# The problem
Output the listing in full. Every line stays exactly as it is.

# Source information
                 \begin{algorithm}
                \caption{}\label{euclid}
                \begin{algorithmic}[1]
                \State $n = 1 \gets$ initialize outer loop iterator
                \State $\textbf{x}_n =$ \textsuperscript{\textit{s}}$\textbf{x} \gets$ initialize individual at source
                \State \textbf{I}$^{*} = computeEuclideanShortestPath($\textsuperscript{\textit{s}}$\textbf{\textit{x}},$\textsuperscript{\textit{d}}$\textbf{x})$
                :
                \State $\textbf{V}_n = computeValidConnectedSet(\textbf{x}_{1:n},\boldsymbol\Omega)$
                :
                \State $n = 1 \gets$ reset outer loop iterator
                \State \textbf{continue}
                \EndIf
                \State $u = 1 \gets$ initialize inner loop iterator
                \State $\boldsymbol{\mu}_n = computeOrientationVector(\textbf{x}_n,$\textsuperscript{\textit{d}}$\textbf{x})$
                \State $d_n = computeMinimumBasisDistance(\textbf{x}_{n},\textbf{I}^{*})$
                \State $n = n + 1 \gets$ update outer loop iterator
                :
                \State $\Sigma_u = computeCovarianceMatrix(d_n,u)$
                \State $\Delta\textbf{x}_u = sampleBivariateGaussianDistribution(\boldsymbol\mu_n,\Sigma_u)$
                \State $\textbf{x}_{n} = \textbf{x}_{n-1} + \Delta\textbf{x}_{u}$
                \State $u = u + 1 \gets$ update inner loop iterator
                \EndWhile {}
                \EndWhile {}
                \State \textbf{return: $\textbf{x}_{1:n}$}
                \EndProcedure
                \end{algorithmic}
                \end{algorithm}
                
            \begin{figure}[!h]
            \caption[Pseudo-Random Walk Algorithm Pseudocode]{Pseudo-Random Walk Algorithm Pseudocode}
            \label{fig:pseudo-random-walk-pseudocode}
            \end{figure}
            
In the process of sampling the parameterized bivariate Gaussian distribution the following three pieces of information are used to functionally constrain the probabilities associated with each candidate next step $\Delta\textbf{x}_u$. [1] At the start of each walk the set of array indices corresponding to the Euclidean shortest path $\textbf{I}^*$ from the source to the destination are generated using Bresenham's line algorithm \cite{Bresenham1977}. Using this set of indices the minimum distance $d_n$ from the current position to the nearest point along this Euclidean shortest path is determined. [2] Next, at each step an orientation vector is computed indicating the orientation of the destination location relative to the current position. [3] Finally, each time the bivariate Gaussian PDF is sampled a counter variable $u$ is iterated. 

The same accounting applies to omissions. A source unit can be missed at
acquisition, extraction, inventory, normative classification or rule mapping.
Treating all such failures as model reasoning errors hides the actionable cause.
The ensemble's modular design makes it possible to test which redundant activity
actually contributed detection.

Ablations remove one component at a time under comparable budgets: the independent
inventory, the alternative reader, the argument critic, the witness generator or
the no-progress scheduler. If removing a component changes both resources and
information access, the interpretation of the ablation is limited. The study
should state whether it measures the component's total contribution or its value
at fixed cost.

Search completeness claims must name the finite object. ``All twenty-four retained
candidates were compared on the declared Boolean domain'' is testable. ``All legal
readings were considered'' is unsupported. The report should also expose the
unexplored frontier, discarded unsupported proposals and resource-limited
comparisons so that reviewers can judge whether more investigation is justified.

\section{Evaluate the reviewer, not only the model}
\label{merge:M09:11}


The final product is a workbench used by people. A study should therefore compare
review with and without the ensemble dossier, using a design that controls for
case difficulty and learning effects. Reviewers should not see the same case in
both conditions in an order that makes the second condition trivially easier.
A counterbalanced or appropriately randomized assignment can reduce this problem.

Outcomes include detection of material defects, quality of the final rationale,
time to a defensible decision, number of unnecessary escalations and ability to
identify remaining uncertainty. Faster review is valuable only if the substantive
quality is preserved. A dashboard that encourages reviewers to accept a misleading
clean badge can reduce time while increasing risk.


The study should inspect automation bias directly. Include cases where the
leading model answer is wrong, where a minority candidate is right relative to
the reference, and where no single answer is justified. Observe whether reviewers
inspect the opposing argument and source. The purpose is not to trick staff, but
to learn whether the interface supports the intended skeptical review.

# Result below
                 \begin{algorithm}
                \caption{}\label{euclid}
                \begin{algorithmic}[1]
                \State $n = 1 \gets$ initialize outer loop iterator
                \State $\textbf{x}_n =$ \textsuperscript{\textit{s}}$\textbf{x} \gets$ initialize individual at source
                \State \textbf{I}$^{*} = computeEuclideanShortestPath($\textsuperscript{\textit{s}}$\textbf{\textit{x}},$\textsuperscript{\textit{d}}$\textbf{x})$
                :
                \State $\textbf{V}_n = computeValidConnectedSet(\textbf{x}_{1:n},\boldsymbol\Omega)$
                :
                \State $n = 1 \gets$ reset outer loop iterator
                \State \textbf{continue}
                \EndIf
                \State $u = 1 \gets$ initialize inner loop iterator
                \State $\boldsymbol{\mu}_n = computeOrientationVector(\textbf{x}_n,$\textsuperscript{\textit{d}}$\textbf{x})$
                \State $d_n = computeMinimumBasisDistance(\textbf{x}_{n},\textbf{I}^{*})$
                \State $n = n + 1 \gets$ update outer loop iterator
                :
                \State $\Sigma_u = computeCovarianceMatrix(d_n,u)$
                \State $\Delta\textbf{x}_u = sampleBivariateGaussianDistribution(\boldsymbol\mu_n,\Sigma_u)$
                \State $\textbf{x}_{n} = \textbf{x}_{n-1} + \Delta\textbf{x}_{u}$
                \State $u = u + 1 \gets$ update inner loop iterator
                \EndWhile {}
                \EndWhile {}
                \State \textbf{return: $\textbf{x}_{1:n}$}
                \EndProcedure
                \end{algorithmic}
                \end{algorithm}
                
            \begin{figure}[!h]
            \caption[Pseudo-Random Walk Algorithm Pseudocode]{Pseudo-Random Walk Algorithm Pseudocode}
            \label{fig:pseudo-random-walk-pseudocode}
            \end{figure}
            
In the process of sampling the parameterized bivariate Gaussian distribution the following three pieces of information are used to functionally constrain the probabilities associated with each candidate next step $\Delta\textbf{x}_u$. [1] At the start of each walk the set of array indices corresponding to the Euclidean shortest path $\textbf{I}^*$ from the source to the destination are generated using Bresenham's line algorithm \cite{Bresenham1977}. Using this set of indices the minimum distance $d_n$ from the current position to the nearest point along this Euclidean shortest path is determined. [2] Next, at each step an orientation vector is computed indicating the orientation of the destination location relative to the current position. [3] Finally, each time the bivariate Gaussian PDF is sampled a counter variable $u$ is iterated. 

The same accounting applies to omissions. A source unit can be missed at
acquisition, extraction, inventory, normative classification or rule mapping.
Treating all such failures as model reasoning errors hides the actionable cause.
The ensemble's modular design makes it possible to test which redundant activity
actually contributed detection.

Ablations remove one component at a time under comparable budgets: the independent
inventory, the alternative reader, the argument critic, the witness generator or
the no-progress scheduler. If removing a component changes both resources and
information access, the interpretation of the ablation is limited. The study
should state whether it measures the component's total contribution or its value
at fixed cost.

Search completeness claims must name the finite object. ``All twenty-four retained
candidates were compared on the declared Boolean domain'' is testable. ``All legal
readings were considered'' is unsupported. The report should also expose the
unexplored frontier, discarded unsupported proposals and resource-limited
comparisons so that reviewers can judge whether more investigation is justified.

\section{Evaluate the reviewer, not only the model}
\label{merge:M09:11}


The final product is a workbench used by people. A study should therefore compare
review with and without the ensemble dossier, using a design that controls for
case difficulty and learning effects. Reviewers should not see the same case in
both conditions in an order that makes the second condition trivially easier.
A counterbalanced or appropriately randomized assignment can reduce this problem.

Outcomes include detection of material defects, quality of the final rationale,
time to a defensible decision, number of unnecessary escalations and ability to
identify remaining uncertainty. Faster review is valuable only if the substantive
quality is preserved. A dashboard that encourages reviewers to accept a misleading
clean badge can reduce time while increasing risk.


The study should inspect automation bias directly. Include cases where the
leading model answer is wrong, where a minority candidate is right relative to
the reference, and where no single answer is justified. Observe whether reviewers
inspect the opposing argument and source. The purpose is not to trick staff, but
to learn whether the interface supports the intended skeptical review.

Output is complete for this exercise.